===== DATASET EXCERPTS
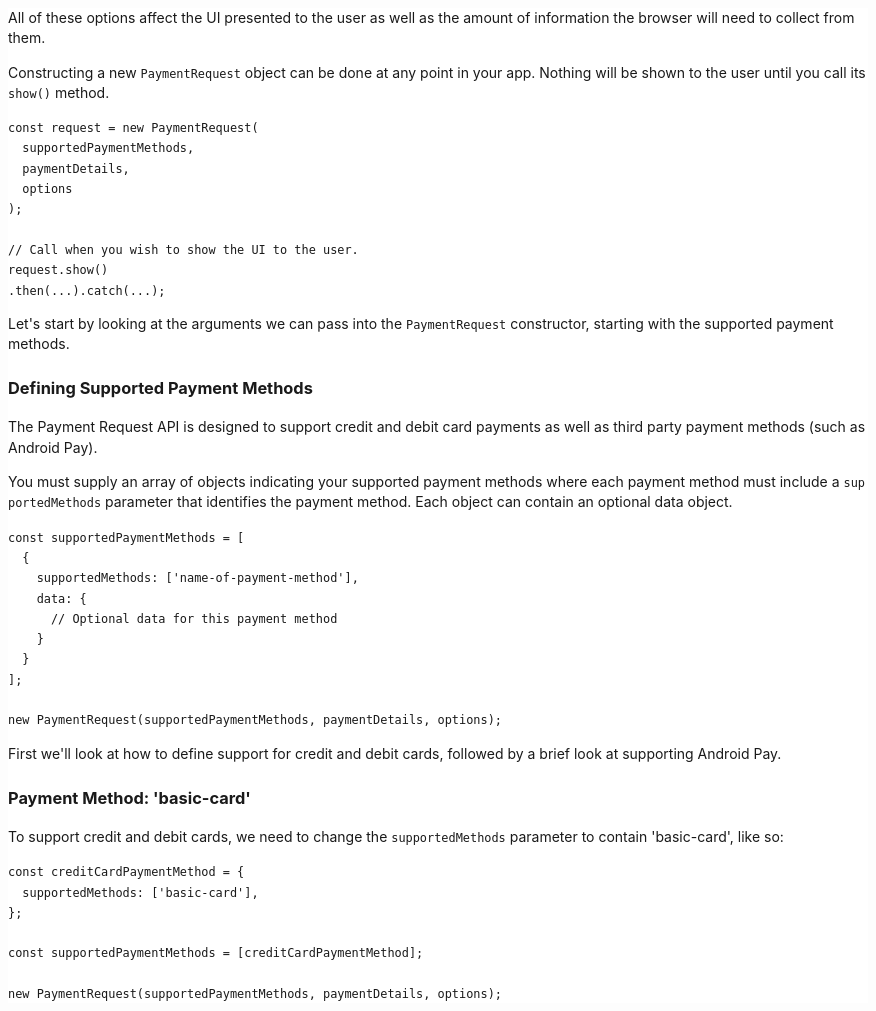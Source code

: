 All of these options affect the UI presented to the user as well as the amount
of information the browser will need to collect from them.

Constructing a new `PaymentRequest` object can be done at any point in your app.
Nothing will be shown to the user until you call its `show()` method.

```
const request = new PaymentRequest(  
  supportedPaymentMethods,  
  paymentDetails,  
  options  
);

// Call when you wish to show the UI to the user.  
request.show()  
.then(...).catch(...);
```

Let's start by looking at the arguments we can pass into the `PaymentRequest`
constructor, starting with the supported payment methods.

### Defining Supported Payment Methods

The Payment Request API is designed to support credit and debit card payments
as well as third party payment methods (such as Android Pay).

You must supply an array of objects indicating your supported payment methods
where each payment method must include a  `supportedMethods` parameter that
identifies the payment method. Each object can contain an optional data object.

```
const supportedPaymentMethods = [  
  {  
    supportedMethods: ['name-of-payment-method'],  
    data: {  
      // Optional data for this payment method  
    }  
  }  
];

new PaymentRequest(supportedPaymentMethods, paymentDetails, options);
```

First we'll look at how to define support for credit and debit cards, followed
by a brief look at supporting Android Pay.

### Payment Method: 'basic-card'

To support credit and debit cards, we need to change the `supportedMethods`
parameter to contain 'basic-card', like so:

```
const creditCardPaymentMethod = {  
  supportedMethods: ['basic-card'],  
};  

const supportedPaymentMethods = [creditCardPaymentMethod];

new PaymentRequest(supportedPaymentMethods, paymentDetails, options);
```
==========
* **TASK GOAL**: Transcribe the records verbatim and omit the images.

* **PROBLEM SOLUTION**:
Source code

: All of these options affect the UI presented to the user as well as the amount
of information the browser will need to collect from them.

Constructing a new `PaymentRequest` object can be done at any point in your app.
Nothing will be shown to the user until you call its `show()` method.

```
const request = new PaymentRequest(  
  supportedPaymentMethods,  
  paymentDetails,  
  options  
);

// Call when you wish to show the UI to the user.  
request.show()  
.then(...).catch(...);
```

Let's start by looking at the arguments we can pass into the `PaymentRequest`
constructor, starting with the supported payment methods.

### Defining Supported Payment Methods

The Payment Request API is designed to support credit and debit card payments
as well as third party payment methods (such as Android Pay).

You must supply an array of objects indicating your supported payment methods
where each payment method must include a  `supportedMethods` parameter that
identifies the payment method. Each object can contain an optional data object.

```
const supportedPaymentMethods = [  
  {  
    supportedMethods: ['name-of-payment-method'],  
    data: {  
      // Optional data for this payment method  
    }  
  }  
];

new PaymentRequest(supportedPaymentMethods, paymentDetails, options);
```

First we'll look at how to define support for credit and debit cards, followed
by a brief look at supporting Android Pay.

### Payment Method: 'basic-card'

To support credit and debit cards, we need to change the `supportedMethods`
parameter to contain 'basic-card', like so:

```
const creditCardPaymentMethod = {  
  supportedMethods: ['basic-card'],  
};  

const supportedPaymentMethods = [creditCardPaymentMethod];

new PaymentRequest(supportedPaymentMethods, paymentDetails, options);
```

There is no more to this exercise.